By Paul Gilding | November 18th, 2010 | Category: Cockatoo Chronicles | 6 comments
The very conservative International Energy Agency has just released its closely watched annual World Energy Outlook (WEO), with forecasts for the structure of the energy market through to 2035. This year’s WEO was much anticipated, given the pace of developments in renewables and climate policy, and it didn’t disappoint. The report included the IEA’s interpretation of what major governments’ commitment to a 2°C temperature target would mean for the energy market. The contrast with what most market players assume, particularly coal companies, could hardly be more dramatic.
One global coal player, Peabody, recently told the World Coal Conference that it assumes demand for coal will increase by over 50 per cent by 2030. The IEA on the other hand tells us that if we are to have a reasonable chance of limiting warming to 2°C degrees, coal demand will have to peak by 2020, and by 2035 will have dropped to levels last seen in 2003. These are dramatically different views of the market and the implications for company valuations, and therefore for investors and corporate strategy, are considerable.
The same IEA report compares coal and oil’s current 46 per cent share of global electricity generation to what it would be in 2030 under the 2°C degree scenario.
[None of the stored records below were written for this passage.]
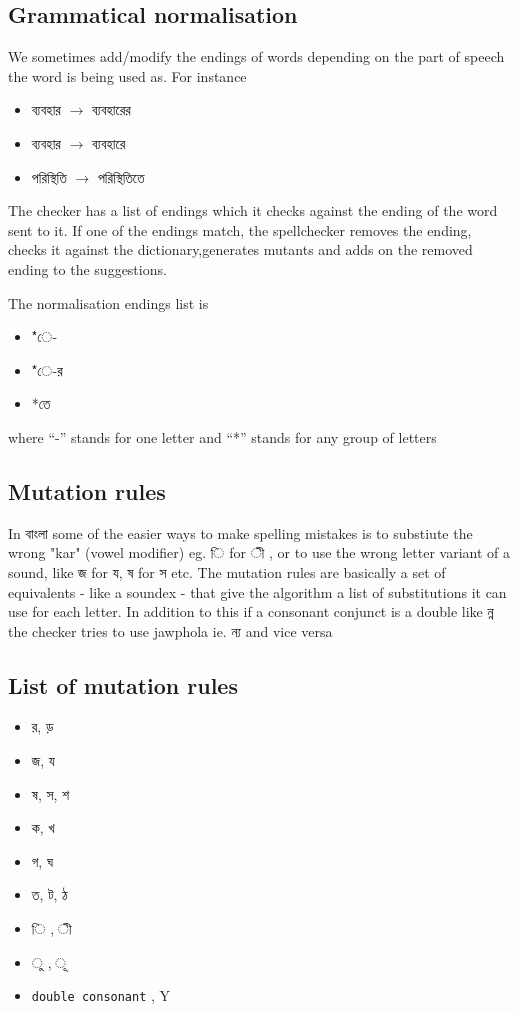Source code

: \documentclass[11pt]{article}
\begin{document}
\subsection{Grammatical normalisation}
We sometimes add/modify the endings of words depending on the part of speech the word is being used as. For instance \begin{itemize}
\item {\lbng ব্যবহার} $\rightarrow$ {\lbng ব্যবহারের}
\item {\lbng ব্যবহার} $\rightarrow$ {\lbng ব্যবহারে}
\item {\lbng পরিস্থিতি} $\rightarrow$ {\lbng পরিস্থিতিতে}
\end{itemize}
The checker has a list of endings which it checks against the ending of the word sent to it. If one of the endings match, the spellchecker removes the ending, checks it against the dictionary,generates mutants and adds on the removed ending to the suggestions.

The normalisation endings list is
{\lbng
\begin{itemize}
\item *ে-
\item *ে-র
\item *তে
\end{itemize}
}
where ``-'' stands for one letter and ``*'' stands for any group of letters

\subsection{Mutation rules}
In {\bng বাংলা} some of the easier ways to make spelling mistakes is to substiute the wrong "kar" (vowel modifier) eg. {\bng ি} for {\bng ী} , or to use the wrong letter variant of a sound, like {\bng জ} for {\bng য},  {\bng ষ} for {\bng স} etc. 
The mutation rules are basically a set of equivalents - like a soundex - that give the algorithm a list of substitutions it can use for each letter.
In addition to this if a consonant conjunct is a double like {\bng ন্ন} the checker tries to use jawphola ie. {\bng ন্য} and vice versa

\subsection{List of mutation rules}
{\Lbng
\begin{itemize}
\item র, ড়
\item জ, য
\item ষ, স, শ
\item ক, খ
\item গ, ঘ
\item ত, ট, ঠ
\item ি , ী
\item  ু , ূ
\item {\tt double consonant} , Y
\end{itemize}
}
\end{document}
The answer is just 22 per cent. The difference would be picked up by low CO2 energy, nuclear and renewables, which would see massive growth. They assume non-hydro renewables would go from 3 per cent to 20 per cent, all the more remarkable given the assumed increase in overall energy demand. Interestingly, despite significant demand growth, even the total amount of coal-generated electricity would fall in absolute terms.
The significant thing about these forecasts is that the IEA has generally been considered to be excessively conservative and largely aligned with the views that dominate the fossil fuel industry. Indeed, the Peabody forecasts referred to above reference an earlier IEA WEO report. So what’s going on when this industry friendly body chooses to prick the coal bubble? And what does it all mean for investors and resource companies?
What it means is the coal industry is headed for a crash. This is heresy in the industry and would be dismissed by some as starry-eyed naivety. But the numbers don’t lie and this issue has cold hard rational numbers all over it.
One of these numbers is 2°C. There are many uncertainties in the detail of climate science, but there is clear consensus on that number. It is the line in the sand scientists have drawn and said, if we go past it we face catastrophic system-wide risk. While some scientists argue that number is too high and too risky, none of any consequence argue it is too low. That’s why the governments of China, India, Europe and the USA have all agreed, along with many global corporates, that 2°C is the line we can’t cross.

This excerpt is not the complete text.